Sift the listing for lines that hold the string "following" and pull them out.

- **DATA RECORDS**:

>>>>>

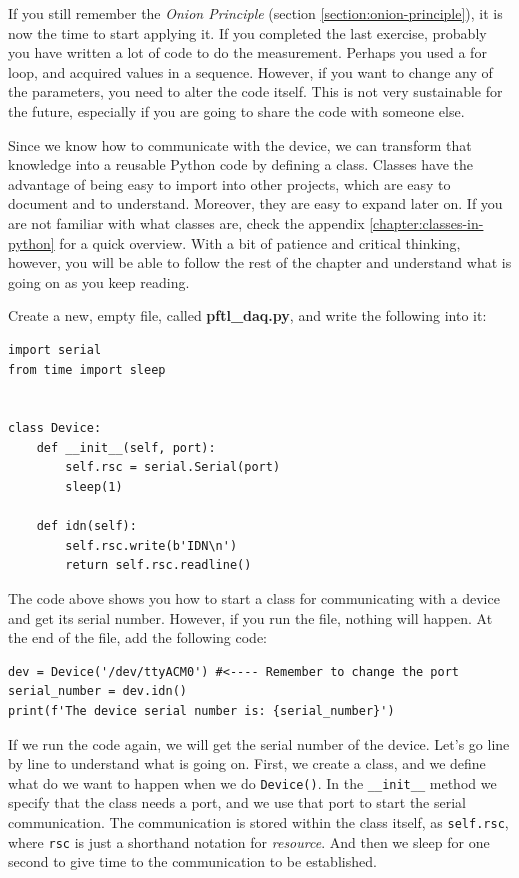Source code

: If you still remember the \emph{Onion Principle} (section \ref{section:onion-principle}), it is now the time to start applying it. If you completed the last exercise, probably you have written a lot of code to do the measurement. Perhaps you used a for loop, and acquired values in a sequence. However, if you want to change any of the parameters, you need to alter the code itself. This is not very sustainable for the future, especially if you are going to share the code with someone else.

Since we know how to communicate with the device, we can transform that knowledge into a reusable Python code by defining a class. Classes have the advantage of being easy to import into other projects, which are easy to document and to understand. Moreover, they are easy to expand later on. If you are not familiar with what classes are, check the appendix \ref{chapter:classes-in-python} for a quick overview. With a bit of patience and critical thinking, however, you will be able to follow the rest of the chapter and understand what is going on as you keep reading.

Create a new, empty file, called \textbf{pftl\_daq.py}, and write the following into it:

\begin{verbatim}
import serial
from time import sleep


class Device:
    def __init__(self, port):
        self.rsc = serial.Serial(port)
        sleep(1)

    def idn(self):
        self.rsc.write(b'IDN\n')
        return self.rsc.readline()

\end{verbatim}

The code above shows you how to start a class for communicating with a device and get its serial number. However, if you run the file, nothing will happen. At the end of the file, add the following code:

\begin{verbatim}
dev = Device('/dev/ttyACM0') #<---- Remember to change the port
serial_number = dev.idn()
print(f'The device serial number is: {serial_number}')
\end{verbatim}

If we run the code again, we will get the serial number of the device. Let's go line by line to understand what is going on. First, we create a class, and we define what do we want to happen when we do \texttt{Device()}. In the \texttt{\_\_init\_\_} method we specify that the class needs a port, and we use that port to start the serial communication. The communication is stored within the class itself, as \texttt{self.rsc}, where \texttt{rsc} is just a shorthand notation for \textit{resource}. And then we sleep for one second to give time to the communication to be established.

<<<<<

- **REPLY TO THE EXERCISE**:
Create a new, empty file, called \textbf{pftl\_daq.py}, and write the following into it:
The code above shows you how to start a class for communicating with a device and get its serial number. However, if you run the file, nothing will happen. At the end of the file, add the following code:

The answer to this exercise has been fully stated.